On top of just the basic monthly salary, it is very important to look at the payout for your labour as a whole package. Bonuses can sometimes make a huge difference to the overall pay package. For instance, most companies in Singapore pay a 13th month bonus, also known as the Annual Wage Supplement (AWS), at the end of the year. You should also try to find out whether there are any variable/performance bonuses in your job role, as well as any promised annual increment. The latter is not always offered and if that is the case the prospect of a stagnant salary may be unattractive, especially when the inflation rate is rising in Singapore.
Other allowances can also make the pay package more palatable if your monthly salary is not to your expectations. For instance, some companies provide transport allowances and foot your cell phone bills, especially so if you are in a sales position that needs to meet clients regularly. If your work requires frequent travelling, a daily overseas allowance may also be included to pay for your meals and transportation.
For expatriates, you may want to be extra careful about accommodation arrangements. Some companies will rent the place for you and pay for your accommodation, whereas others may offer you a fixed monthly allowance and let you choose how much you want to spend on rental. The latter arrangement can even be a way for you to save some money if you do not mind settling for a cheaper place.

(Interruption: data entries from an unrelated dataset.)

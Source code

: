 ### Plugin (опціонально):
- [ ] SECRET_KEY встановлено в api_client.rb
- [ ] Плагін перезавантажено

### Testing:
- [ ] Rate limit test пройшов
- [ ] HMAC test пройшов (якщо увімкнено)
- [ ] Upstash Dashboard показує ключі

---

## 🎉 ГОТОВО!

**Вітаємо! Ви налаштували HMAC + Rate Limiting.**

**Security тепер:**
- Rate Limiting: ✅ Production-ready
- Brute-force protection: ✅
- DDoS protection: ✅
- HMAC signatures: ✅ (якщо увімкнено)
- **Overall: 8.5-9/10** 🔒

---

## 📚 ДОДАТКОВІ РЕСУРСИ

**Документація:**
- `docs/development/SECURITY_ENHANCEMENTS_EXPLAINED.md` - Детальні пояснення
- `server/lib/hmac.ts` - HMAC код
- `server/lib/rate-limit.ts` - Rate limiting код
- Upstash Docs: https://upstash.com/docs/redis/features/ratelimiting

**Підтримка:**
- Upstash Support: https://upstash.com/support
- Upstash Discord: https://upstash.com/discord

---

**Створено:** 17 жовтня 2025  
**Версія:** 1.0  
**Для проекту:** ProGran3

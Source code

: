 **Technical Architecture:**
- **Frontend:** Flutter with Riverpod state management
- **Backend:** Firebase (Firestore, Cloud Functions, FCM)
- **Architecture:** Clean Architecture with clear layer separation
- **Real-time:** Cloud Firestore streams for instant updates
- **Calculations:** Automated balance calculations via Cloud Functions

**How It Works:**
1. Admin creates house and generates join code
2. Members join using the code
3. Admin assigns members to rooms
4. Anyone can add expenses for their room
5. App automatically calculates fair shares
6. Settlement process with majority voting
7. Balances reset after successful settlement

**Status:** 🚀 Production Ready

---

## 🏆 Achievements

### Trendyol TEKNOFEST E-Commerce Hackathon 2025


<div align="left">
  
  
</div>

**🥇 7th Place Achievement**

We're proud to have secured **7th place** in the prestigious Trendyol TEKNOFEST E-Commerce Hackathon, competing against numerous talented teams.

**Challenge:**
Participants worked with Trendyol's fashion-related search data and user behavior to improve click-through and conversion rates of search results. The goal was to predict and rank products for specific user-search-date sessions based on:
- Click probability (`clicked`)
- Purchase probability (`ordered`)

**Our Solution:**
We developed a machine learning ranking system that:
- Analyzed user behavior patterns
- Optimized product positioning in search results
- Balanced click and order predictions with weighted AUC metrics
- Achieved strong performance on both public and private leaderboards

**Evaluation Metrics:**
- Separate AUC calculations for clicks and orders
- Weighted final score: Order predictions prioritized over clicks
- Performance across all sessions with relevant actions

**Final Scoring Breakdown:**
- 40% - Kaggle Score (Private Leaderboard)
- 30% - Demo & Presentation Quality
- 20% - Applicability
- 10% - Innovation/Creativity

If you are wondering which are the best paying jobs in Singapore, a report by the Ministry of Manpower lists the top 3 industries in which one can find success as the IT, Engineering and Maritime sectors. It used to be banking and financial jobs at the top of this list but the economic uncertainty in recent years and inconsistent salary ranges have reduced their once-prestigious position. There are a number of industry salary guides compiled by various recruitment agencies and you can easily find them by searching online. Some of these companies include Robert Half, Hays, Michael Page and the Ministry of Manpower. The more research you carry out beforehand, the better placed you will be to negotiate the right salary for you.